Allegations of Savile’s misconduct long circulated among journalists, but in the months after his death Newsnight, the BBC’s flagship current affairs program, vigorously investigated the charges, speaking to victims and documenting numerous allegations against the star. Last December, Newsnight abruptly canceled the segment, although it’s still unclear who pulled the plug, and why. A source within the network told The New York Times the Savile affair constituted “the worst crisis in half a century to afflict the BBC.” Thompson has explicitly denied previous knowledge of the Savile investigation, and denied any involvement in killing the segment.

“I was not notified or briefed about the Newsnight investigation, nor was I involved in any way in the decision not to complete and air the investigation,” Thompson said in a statement released Monday. He added that during his tenure as director general, he “never heard any allegations or received any complaints about Jimmy Savile,” and believed that the decision to cancel the investigation “was made solely for journalistic reasons.”

Margaret Sullivan, The New York Times’ public editor, was skeptical of Thompson’s blanket denial, asking “how likely” it was that he “knew nothing” about the Savile investigation. “A director general of a giant media company is something like a newspaper’s publisher,” Sullivan wrote. “Would a publisher be very likely to know if an investigation of one of its own people on sexual abuse charges had been killed?”

Thompson has now amended his original statement, claiming that he did, in fact, discuss the investigation at a 2011 Christmas party. But, he said, the journalist who mentioned the report “did not go into what Newsnight was investigating.” On Wednesday, Thompson told the London Times that he had “formed the impression” and was intuitively “aware that they have been looking at allegations of abuse of some kind related to Jimmy Savile,” appearing to contradict his previous denials.

Despite these shifts in Thompson’s narrative, New York Times chairman Arthur Sulzberger Jr. is sticking by his new hire.

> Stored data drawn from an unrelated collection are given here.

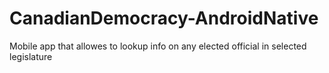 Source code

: # CanadianDemocracy-AndroidNative
Mobile app that allowes to lookup info on any elected official in selected legislature
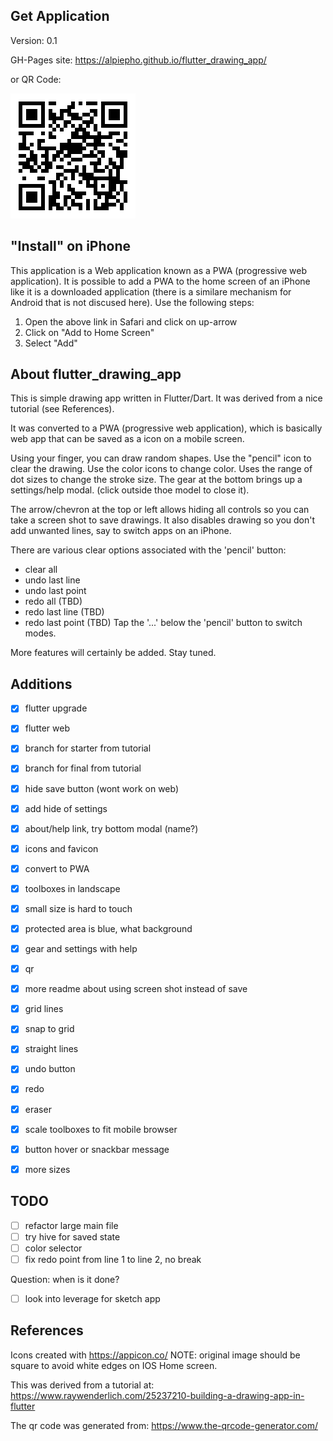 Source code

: ## Get Application
Version: 0.1

GH-Pages site: https://alpiepho.github.io/flutter_drawing_app/

or QR Code:

![QR Code](./qr-code.png)

## "Install" on iPhone

This application is a Web application known as a PWA (progressive web application).  It is possible to add a PWA to the home screen of an iPhone
like it is a downloaded application (there is a similare mechanism for Android that is not discused here).  Use the following steps:

1. Open the above link in Safari and click on up-arrow
2. Click on "Add to Home Screen"
3. Select "Add"

## About flutter_drawing_app

This is simple drawing app written in Flutter/Dart.   It was derived from a nice tutorial (see References).

It was converted to a PWA (progressive web application), which is basically web app that can be saved as a icon on a mobile screen.

Using your finger, you can draw random shapes.  Use the "pencil" icon to clear the drawing.  Use the color icons to change color.  Uses the range of dot sizes to change the stroke size.  The gear at the bottom brings up a settings/help modal. (click outside thoe model to close it).

The arrow/chevron at the top or left allows hiding all controls so you can take a screen shot to save drawings.  It also disables drawing so you don't add unwanted lines, say to switch apps on an iPhone.

There are various clear options associated with the 'pencil' button:
- clear all
- undo last line
- undo last point
- redo all (TBD)
- redo last line (TBD)
- redo last point (TBD)
Tap the '...' below the  'pencil' button to switch modes.


More features will certainly be added.  Stay tuned.


## Additions

- [x] flutter upgrade
- [x] flutter web
- [x] branch for starter from tutorial
- [x] branch for final from tutorial
- [x] hide save button (wont work on web)
- [x] add hide of settings
- [x] about/help link, try bottom modal (name?)
- [x] icons and favicon
- [x] convert to PWA
- [x] toolboxes in landscape
- [x] small size is hard to touch
- [x] protected area is blue, what background
- [x] gear and settings with help
- [x] qr
- [x] more readme about using screen shot instead of save
- [x] grid lines
- [x] snap to grid
- [x] straight lines
- [x] undo button
- [x] redo
- [x] eraser
- [x] scale toolboxes to fit mobile browser
- [x] button hover or snackbar message
- [x] more sizes


## TODO
- [ ] refactor large main file
- [ ] try hive for saved state
- [ ] color selector
- [ ] fix redo point from line 1 to line 2, no break

Question: when is it done?




- [ ] look into leverage for sketch app

## References

Icons created with https://appicon.co/  NOTE: original image should be square to avoid white edges on IOS Home screen.

This was derived from a tutorial at: https://www.raywenderlich.com/25237210-building-a-drawing-app-in-flutter

The qr code was generated from:
https://www.the-qrcode-generator.com/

In a letter Thursday sent to Times staffers, Sulzberger wrote that Thompson “has provided a detailed account of [the Savile affair], and I am satisfied that he played no role in the cancellation of the segment.”

Assuming Thompson can negotiate the Savile row, he’ll be facing another problem when he shows up to work at 41st St: grumpy employees.

The company’s unionized employees have been aggressively fighting management proposals for a new contract. The current contract expired in March 2011. After years of buyouts, layoffs, and holding the line on costs, employees are agitated over potential changes to the pension plan. The fact that former CEO Janet Robinson left last year with a $15 million severance package doesn’t help matters.

The Times wants the unit of the Newspaper Guild of New York to sign a new contract by Nov. 15. “The chief sticking points right now are wages, the contribution to the health-care plan, and pension plan, and reduced severance packages for the senior members of the staff,” said Grant Glickson, a paginator at the Times and chair of the paper’s unit of the Newspaper Guild of New York. Union officials say Times employees took salary cuts in recent years, and then diverted a chunk of salary raises in other years to pay for benefits. Like so many in the media, they are fighting to conserve what they have.

“We’re not looking to improve our health-care plan, we just want to maintain it so people don’t have to pay more money,” said Glickson. On wages, he added, “We just want to stay ahead of inflation.”

The union says the changes the Times wants to push through would result in an annual reduction of benefits and compensation of $12,000 per year. Eileen Murphy, a spokesperson at The New York Times, said the company didn’t want to comment on negotiations as the two parties are in mediation. “We have been in negotiations for 18 months. I know they are doing a lot of talking,” she said. The two parties have held three mediation sessions and have scheduled more for Sunday and next Tuesday afternoon.

Thompson may not have played a role in the embittered labor relations. But he’s been greeted by them—literally. At Saveourtimes.com, hundreds of Times staffers have signed an open letter addressed to Thompson, Chairman Arthur Sulzberger, Jr., and Executive Editor Jill Abramson, On October 8, Times workers staged a brief walkout. And on Tuesday, a large chunk of the newsroom staff gathered in the lobby and took a group picture to give to Thompson, who was visiting for meetings. Some of them held placards reading “Help us save our Times.”

Thompson is likely to face some uncomfortable questions in London as investigations open into the Savile affair. Some of them are likely to come from employees of The New York Times who are aggressively reporting on the story. And some are likely to come from the Times employees who can read a balance sheet and have made careers about asking tough financial questions of CEOs.

In an email circulated to union members on Thursday, reporter Donald G. McNeil, Jr., dissected the company’s earnings announcement. With $614 million in the bank, more than $400 million coming in from sales of assets, and a small profit on the paper, the company’s finances are looking stable. “They’re actually kind of embarrassed at how much cash they have,” MacNeil told his fellow Times people. How, he wondered, can a company with so much money in the bank claim that it can’t stump up the $20 million annually the union wants for wages and benefits?

“We want $20 million per year. They have 50 times that much in their back pocket; $1 billion earns a lot of interest.”